**EXERCISE:** Copy every line of the following data that includes the string "past".
***** DATA PROVIDED *****
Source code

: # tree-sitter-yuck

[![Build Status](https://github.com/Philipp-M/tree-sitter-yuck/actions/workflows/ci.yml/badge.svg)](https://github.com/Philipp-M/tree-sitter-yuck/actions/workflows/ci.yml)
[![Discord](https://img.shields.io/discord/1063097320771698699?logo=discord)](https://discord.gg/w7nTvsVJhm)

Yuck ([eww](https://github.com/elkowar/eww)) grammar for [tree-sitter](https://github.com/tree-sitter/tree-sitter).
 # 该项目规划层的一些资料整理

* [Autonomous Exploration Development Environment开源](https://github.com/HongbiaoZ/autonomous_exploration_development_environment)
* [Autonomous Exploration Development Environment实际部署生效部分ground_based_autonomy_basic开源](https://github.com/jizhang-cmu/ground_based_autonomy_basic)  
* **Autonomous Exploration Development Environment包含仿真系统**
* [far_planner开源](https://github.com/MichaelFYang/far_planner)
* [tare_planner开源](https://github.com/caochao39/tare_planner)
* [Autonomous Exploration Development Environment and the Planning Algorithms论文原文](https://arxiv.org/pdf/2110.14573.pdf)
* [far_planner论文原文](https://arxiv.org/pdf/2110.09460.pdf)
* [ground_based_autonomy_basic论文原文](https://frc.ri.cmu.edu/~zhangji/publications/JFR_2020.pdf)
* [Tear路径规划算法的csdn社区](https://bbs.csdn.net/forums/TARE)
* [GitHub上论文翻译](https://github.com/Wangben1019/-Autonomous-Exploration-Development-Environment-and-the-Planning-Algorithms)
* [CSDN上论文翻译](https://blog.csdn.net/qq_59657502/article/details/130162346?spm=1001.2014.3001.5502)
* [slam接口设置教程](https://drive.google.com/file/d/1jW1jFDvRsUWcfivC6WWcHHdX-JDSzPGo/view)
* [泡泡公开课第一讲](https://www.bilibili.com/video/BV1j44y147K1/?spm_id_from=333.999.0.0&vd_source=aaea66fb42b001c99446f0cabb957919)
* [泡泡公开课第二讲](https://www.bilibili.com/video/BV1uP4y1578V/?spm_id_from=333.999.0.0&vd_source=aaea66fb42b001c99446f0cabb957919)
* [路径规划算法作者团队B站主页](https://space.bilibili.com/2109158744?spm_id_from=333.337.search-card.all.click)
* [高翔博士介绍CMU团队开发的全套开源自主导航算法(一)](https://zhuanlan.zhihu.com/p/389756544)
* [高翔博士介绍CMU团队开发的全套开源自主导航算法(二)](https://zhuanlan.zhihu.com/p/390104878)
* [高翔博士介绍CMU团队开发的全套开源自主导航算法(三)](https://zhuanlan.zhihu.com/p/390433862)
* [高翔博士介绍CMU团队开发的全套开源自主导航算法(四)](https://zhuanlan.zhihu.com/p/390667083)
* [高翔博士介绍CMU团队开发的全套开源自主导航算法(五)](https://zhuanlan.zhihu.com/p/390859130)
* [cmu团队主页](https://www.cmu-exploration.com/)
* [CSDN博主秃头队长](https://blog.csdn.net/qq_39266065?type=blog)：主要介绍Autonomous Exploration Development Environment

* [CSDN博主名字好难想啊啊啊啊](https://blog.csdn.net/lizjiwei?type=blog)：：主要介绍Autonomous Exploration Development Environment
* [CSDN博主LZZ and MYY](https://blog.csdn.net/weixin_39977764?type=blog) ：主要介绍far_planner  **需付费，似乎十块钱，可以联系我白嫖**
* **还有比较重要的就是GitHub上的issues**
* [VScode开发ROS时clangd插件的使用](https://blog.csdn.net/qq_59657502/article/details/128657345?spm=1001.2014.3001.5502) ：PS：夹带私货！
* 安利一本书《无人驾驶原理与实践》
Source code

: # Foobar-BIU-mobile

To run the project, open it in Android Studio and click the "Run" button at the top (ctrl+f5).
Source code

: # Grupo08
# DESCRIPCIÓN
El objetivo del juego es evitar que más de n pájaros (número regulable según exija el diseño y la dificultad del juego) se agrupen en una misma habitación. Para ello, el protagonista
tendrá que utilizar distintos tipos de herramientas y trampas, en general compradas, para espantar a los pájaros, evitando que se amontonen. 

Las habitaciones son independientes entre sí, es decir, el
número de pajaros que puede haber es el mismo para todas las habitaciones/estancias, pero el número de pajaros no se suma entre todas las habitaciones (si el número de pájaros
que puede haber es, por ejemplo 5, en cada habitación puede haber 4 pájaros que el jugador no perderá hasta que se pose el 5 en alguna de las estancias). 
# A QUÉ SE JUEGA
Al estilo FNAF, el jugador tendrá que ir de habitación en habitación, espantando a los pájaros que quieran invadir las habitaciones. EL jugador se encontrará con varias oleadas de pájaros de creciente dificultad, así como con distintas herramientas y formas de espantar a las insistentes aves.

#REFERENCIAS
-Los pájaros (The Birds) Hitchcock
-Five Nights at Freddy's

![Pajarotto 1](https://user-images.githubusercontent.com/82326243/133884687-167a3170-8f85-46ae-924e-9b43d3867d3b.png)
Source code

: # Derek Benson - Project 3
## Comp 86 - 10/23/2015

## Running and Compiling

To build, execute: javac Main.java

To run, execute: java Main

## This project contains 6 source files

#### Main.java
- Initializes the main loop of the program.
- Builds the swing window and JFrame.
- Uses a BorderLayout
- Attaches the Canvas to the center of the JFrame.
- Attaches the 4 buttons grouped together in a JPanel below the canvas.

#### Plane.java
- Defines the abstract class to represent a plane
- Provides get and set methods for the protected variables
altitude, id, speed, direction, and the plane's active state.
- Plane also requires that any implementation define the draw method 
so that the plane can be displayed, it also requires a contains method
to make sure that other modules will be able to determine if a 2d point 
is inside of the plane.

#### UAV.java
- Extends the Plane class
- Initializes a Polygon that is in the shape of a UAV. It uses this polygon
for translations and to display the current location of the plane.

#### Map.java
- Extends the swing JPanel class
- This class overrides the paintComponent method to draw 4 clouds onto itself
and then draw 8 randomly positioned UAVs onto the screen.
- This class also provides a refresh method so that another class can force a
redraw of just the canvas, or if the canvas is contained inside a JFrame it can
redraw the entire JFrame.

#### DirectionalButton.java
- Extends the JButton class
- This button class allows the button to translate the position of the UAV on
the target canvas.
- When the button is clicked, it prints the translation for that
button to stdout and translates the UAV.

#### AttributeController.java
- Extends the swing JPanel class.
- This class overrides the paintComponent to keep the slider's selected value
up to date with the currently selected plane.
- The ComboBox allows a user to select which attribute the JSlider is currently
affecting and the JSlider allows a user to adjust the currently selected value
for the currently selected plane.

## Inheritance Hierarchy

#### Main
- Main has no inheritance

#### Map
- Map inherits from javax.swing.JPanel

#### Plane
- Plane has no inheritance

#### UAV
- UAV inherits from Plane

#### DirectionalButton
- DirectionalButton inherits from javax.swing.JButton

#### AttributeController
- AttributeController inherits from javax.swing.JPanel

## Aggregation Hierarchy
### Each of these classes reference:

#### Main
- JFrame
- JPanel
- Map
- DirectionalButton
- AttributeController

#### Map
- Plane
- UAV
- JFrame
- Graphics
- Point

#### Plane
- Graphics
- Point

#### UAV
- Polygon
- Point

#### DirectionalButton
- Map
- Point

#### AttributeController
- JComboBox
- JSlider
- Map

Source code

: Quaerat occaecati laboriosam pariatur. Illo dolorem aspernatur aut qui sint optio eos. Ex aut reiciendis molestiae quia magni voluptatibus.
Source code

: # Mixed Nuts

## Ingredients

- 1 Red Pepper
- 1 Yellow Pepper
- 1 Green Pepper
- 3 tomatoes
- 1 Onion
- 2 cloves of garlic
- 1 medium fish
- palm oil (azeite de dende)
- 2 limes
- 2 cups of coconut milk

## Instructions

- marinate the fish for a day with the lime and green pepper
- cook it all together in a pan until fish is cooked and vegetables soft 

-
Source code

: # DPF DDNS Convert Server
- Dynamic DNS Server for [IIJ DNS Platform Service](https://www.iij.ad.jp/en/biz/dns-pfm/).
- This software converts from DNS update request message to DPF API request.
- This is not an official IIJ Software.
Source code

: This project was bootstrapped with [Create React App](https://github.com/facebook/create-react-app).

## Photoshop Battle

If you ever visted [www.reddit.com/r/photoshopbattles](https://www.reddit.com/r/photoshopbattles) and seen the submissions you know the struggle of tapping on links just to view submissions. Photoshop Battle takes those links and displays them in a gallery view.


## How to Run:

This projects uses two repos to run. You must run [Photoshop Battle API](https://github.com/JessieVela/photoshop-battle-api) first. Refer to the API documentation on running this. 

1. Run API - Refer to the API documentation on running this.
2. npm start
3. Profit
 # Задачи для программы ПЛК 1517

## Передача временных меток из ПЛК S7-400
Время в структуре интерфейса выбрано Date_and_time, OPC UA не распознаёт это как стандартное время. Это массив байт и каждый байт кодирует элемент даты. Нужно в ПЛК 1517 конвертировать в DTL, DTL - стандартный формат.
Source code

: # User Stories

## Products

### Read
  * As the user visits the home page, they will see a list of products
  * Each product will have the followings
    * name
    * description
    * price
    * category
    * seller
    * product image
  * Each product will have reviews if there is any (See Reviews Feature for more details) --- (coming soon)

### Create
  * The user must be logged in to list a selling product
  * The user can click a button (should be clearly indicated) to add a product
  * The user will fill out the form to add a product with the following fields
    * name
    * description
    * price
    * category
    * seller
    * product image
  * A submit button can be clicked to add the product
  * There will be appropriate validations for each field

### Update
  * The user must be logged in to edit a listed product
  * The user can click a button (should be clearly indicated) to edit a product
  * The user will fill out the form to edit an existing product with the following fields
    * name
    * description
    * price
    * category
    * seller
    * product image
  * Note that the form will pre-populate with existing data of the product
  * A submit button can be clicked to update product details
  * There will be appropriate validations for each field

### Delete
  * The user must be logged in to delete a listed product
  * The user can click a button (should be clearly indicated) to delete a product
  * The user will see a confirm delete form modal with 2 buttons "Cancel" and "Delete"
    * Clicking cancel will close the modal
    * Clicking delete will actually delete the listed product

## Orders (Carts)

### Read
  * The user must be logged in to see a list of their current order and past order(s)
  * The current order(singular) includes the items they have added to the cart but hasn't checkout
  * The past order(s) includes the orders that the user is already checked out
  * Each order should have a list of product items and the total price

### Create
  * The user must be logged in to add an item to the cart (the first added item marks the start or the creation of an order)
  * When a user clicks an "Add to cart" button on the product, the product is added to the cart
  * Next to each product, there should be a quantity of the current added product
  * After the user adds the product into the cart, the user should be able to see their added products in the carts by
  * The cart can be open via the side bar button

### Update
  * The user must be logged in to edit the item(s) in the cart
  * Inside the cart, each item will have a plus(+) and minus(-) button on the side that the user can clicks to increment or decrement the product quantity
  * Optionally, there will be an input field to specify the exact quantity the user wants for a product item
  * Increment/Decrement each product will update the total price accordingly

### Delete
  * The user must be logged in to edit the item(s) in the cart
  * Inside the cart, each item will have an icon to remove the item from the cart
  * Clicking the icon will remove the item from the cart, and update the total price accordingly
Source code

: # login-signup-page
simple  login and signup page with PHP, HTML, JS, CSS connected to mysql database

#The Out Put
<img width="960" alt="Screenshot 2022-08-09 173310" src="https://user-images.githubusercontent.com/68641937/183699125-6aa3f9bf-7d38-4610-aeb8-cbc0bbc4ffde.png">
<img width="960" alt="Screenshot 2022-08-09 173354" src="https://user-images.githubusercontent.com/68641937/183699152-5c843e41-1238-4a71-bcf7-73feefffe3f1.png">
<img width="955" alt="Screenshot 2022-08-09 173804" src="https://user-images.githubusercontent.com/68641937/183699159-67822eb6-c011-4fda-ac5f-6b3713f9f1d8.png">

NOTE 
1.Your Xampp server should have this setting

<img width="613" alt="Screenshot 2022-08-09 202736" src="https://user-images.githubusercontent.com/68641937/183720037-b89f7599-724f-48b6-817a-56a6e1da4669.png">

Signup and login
*****
**ANSWER BOX:**
  * The user must be logged in to see a list of their current order and past order(s)
  * The past order(s) includes the orders that the user is already checked out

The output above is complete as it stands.